Producers are likely to continue to be able to secure permits on existing federal leases, but Chief Executive Vicki Hollub said on Tuesday she was concerned about the possibility of a federal moratorium on new oil and gas leases going forward. The Biden administration is reviewing the federal oil and gas leasing program.

"That would be bad for our industry. It would be bad for the United States," Hollub said on an earnings call with analysts. "It would put our country in a position where we would likely have an even tougher time increasing production above where the United States is today."

Occidental is one of the biggest U.S. shale producers but is setting ambitious climate targets and trying to turn its low-carbon unit into a profitable business.

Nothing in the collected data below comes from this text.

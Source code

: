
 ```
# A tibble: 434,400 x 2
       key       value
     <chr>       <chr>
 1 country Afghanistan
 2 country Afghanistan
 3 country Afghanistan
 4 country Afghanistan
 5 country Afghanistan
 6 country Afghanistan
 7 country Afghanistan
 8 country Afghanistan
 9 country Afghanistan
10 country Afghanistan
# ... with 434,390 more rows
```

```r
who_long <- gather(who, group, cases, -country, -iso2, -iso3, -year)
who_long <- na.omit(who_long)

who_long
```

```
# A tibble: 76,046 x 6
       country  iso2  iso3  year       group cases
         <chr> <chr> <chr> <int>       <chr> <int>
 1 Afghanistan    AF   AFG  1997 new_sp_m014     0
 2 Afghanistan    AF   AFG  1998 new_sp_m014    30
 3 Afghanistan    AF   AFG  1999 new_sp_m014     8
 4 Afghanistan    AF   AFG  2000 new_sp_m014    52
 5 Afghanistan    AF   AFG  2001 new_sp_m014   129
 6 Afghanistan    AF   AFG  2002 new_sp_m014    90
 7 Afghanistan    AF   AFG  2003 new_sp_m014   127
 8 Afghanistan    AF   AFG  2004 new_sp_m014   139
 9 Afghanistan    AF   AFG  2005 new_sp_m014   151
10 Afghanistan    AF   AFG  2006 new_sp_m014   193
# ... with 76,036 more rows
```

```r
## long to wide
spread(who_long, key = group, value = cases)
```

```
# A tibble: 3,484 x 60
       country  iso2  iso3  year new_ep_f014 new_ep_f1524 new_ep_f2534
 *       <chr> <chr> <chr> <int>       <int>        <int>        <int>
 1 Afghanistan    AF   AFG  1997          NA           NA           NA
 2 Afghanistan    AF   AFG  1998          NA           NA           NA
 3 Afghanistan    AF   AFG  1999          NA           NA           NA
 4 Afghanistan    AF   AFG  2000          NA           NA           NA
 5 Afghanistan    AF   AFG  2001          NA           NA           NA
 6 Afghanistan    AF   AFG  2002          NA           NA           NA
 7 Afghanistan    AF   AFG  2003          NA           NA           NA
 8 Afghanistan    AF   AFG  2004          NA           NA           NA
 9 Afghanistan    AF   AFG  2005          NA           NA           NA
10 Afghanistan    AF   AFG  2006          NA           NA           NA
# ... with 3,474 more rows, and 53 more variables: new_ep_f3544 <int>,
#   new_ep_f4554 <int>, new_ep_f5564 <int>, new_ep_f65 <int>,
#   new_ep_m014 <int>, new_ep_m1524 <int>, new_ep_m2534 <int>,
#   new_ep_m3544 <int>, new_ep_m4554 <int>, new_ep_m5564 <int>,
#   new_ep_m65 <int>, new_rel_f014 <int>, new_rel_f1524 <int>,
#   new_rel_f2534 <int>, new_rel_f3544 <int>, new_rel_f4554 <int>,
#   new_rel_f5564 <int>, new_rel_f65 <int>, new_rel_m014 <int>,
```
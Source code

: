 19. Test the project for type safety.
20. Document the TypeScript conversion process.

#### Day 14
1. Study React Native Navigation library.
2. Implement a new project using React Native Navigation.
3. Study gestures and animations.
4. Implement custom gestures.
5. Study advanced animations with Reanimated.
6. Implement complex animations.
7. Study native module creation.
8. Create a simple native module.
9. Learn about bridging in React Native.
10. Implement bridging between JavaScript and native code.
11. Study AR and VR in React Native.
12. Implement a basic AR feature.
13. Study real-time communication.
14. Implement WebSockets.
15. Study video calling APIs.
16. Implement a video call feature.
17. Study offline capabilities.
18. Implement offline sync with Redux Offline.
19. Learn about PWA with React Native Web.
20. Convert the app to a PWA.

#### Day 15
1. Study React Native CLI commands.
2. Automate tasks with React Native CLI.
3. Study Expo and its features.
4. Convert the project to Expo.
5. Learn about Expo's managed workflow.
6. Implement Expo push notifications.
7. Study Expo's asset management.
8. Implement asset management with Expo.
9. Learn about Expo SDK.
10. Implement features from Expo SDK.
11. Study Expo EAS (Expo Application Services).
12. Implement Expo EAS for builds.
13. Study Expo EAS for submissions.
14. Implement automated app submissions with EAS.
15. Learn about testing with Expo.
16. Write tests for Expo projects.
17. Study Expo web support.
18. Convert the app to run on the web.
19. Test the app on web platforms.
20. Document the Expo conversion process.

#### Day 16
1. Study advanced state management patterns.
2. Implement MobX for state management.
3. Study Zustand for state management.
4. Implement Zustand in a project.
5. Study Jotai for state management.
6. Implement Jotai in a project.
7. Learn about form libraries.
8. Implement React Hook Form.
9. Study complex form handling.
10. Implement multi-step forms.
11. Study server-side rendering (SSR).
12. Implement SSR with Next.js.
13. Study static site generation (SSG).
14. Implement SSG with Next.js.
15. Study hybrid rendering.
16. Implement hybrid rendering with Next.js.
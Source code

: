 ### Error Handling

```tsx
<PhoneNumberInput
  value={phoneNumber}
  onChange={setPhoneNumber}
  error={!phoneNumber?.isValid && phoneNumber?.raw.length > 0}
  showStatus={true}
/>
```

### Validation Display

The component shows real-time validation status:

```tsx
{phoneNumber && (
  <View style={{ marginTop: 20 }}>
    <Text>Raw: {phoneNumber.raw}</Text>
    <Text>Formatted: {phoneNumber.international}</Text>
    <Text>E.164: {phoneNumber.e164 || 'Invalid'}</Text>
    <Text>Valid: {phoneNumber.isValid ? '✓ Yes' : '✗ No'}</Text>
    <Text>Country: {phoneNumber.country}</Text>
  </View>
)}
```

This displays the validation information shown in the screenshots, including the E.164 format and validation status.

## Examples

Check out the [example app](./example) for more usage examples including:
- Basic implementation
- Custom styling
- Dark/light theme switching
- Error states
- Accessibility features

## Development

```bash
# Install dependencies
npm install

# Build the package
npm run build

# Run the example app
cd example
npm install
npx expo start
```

Though shareholders want to know more, it is "not yet able" to detail the potential financial returns from its low-carbon unit, Hollub said.

Occidental reported a first-quarter loss after market close on Monday that beat Wall Street expectations. But shares traded down 7.4% to $24.67 on Tuesday afternoon.

Despite a better outlook for chemicals and midstream, shares fell due to "the slower pace of reduction in the company's net debt position," said Peter McNally, analyst with Third Bridge Group, who added, "The balance sheet has been the critical issue since the acquisition of Anadarko Petroleum (NYSE:APC) in 2019."

© Reuters. FILE PHOTO: Occidental Petroleum Corp

Occidental has struggled to pay down debt amassed in the $38 billion deal. It cut debt by about $3 billion last year but in the first quarter reduced net debt by about $279 million, according to regulatory filings.